» STORED DATA

..............................

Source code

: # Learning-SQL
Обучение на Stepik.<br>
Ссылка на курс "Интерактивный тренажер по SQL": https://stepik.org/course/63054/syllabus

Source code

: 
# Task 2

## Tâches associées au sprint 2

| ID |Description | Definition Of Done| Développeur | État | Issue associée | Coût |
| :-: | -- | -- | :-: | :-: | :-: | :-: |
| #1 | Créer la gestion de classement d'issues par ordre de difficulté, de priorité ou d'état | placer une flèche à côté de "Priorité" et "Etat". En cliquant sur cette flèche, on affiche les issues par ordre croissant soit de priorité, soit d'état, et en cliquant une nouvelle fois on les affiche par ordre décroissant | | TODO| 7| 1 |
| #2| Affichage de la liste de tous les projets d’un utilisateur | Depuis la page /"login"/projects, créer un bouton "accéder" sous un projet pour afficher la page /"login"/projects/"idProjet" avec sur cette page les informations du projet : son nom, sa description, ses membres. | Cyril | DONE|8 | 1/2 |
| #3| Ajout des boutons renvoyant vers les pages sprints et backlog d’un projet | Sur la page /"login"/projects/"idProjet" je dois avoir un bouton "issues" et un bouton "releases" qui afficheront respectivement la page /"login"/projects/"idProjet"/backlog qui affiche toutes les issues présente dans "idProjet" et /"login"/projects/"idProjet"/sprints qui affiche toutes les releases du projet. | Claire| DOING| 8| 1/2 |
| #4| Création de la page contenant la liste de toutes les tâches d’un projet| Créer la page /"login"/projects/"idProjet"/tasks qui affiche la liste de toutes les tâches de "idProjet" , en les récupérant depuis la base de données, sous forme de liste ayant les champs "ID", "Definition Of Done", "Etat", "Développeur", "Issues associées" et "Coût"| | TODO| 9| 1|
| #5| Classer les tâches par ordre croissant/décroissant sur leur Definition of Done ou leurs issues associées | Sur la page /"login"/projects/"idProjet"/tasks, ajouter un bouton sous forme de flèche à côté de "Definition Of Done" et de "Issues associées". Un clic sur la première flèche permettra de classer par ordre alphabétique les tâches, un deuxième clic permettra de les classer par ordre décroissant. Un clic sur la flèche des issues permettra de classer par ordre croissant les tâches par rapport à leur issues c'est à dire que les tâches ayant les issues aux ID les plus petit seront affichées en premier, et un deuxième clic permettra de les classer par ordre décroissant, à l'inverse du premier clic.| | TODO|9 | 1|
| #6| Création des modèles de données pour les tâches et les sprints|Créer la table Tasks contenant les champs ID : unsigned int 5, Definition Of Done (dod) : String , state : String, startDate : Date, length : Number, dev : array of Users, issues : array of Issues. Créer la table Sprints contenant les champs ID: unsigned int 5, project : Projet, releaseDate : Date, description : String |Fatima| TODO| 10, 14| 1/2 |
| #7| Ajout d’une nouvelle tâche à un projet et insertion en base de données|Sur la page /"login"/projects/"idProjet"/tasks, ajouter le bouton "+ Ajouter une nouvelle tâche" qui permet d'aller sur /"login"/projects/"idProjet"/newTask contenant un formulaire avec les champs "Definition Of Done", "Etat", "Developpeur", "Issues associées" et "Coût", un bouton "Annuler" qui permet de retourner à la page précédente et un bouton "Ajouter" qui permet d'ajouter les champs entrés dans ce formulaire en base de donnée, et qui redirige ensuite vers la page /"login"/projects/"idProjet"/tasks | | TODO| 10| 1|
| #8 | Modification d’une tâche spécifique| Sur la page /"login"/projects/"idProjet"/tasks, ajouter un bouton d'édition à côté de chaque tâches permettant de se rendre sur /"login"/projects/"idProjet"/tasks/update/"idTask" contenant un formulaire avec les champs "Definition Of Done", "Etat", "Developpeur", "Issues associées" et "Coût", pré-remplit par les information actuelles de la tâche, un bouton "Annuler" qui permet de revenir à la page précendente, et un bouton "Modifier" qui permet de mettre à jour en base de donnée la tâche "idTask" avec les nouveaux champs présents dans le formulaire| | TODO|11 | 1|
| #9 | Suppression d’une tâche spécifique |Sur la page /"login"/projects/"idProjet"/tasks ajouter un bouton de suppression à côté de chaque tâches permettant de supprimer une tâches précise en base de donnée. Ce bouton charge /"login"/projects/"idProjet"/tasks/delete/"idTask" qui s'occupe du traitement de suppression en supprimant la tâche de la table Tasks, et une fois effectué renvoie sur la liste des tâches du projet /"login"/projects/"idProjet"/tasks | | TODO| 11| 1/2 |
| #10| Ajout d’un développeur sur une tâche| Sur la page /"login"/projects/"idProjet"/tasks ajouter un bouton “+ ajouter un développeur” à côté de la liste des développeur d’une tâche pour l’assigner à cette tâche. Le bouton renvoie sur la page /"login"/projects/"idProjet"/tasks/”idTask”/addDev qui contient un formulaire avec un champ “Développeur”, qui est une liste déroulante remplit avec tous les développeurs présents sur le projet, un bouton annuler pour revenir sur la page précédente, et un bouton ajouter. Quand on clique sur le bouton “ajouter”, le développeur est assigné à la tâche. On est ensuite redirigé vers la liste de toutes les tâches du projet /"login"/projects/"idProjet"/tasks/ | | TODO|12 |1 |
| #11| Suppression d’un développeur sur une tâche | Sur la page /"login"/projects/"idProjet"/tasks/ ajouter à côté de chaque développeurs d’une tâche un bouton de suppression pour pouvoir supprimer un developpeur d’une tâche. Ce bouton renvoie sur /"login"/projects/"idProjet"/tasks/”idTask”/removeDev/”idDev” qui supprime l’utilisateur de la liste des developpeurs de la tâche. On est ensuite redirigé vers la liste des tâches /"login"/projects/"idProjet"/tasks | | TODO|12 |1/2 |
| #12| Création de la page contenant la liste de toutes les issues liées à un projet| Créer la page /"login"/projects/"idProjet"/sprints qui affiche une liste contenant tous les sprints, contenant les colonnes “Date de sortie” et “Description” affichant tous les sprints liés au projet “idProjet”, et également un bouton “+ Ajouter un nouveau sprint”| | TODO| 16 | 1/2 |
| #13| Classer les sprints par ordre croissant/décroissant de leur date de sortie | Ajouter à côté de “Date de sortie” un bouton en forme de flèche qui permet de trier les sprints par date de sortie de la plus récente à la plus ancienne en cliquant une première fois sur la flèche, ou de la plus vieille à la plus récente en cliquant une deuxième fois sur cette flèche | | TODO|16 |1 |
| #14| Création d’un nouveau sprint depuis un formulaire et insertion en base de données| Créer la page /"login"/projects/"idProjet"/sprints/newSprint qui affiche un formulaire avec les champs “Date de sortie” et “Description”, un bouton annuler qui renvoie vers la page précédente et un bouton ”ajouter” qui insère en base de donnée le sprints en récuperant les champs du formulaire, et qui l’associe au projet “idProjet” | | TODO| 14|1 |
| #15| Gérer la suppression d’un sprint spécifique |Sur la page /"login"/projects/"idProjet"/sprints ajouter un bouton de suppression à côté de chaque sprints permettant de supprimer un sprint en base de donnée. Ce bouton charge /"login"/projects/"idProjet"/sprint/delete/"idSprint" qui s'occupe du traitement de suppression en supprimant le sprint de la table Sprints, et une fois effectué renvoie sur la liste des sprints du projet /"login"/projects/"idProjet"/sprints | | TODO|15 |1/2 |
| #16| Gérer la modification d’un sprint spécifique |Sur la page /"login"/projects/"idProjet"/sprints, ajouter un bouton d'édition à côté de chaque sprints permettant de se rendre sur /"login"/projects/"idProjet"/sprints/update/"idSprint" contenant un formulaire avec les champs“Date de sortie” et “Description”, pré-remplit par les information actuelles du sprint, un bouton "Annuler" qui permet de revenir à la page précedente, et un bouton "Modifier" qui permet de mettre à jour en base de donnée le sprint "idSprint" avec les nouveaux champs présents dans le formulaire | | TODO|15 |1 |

..............................

» WHAT YOU HAVE TO DO
When the entries above show the word "deuxième" in a line, copy that line out.

» TASK RESULT
| #5| Classer les tâches par ordre croissant/décroissant sur leur Definition of Done ou leurs issues associées | Sur la page /"login"/projects/"idProjet"/tasks, ajouter un bouton sous forme de flèche à côté de "Definition Of Done" et de "Issues associées". Un clic sur la première flèche permettra de classer par ordre alphabétique les tâches, un deuxième clic permettra de les classer par ordre décroissant. Un clic sur la flèche des issues permettra de classer par ordre croissant les tâches par rapport à leur issues c'est à dire que les tâches ayant les issues aux ID les plus petit seront affichées en premier, et un deuxième clic permettra de les classer par ordre décroissant, à l'inverse du premier clic.| | TODO|9 | 1|
| #13| Classer les sprints par ordre croissant/décroissant de leur date de sortie | Ajouter à côté de “Date de sortie” un bouton en forme de flèche qui permet de trier les sprints par date de sortie de la plus récente à la plus ancienne en cliquant une première fois sur la flèche, ou de la plus vieille à la plus récente en cliquant une deuxième fois sur cette flèche | | TODO|16 |1 |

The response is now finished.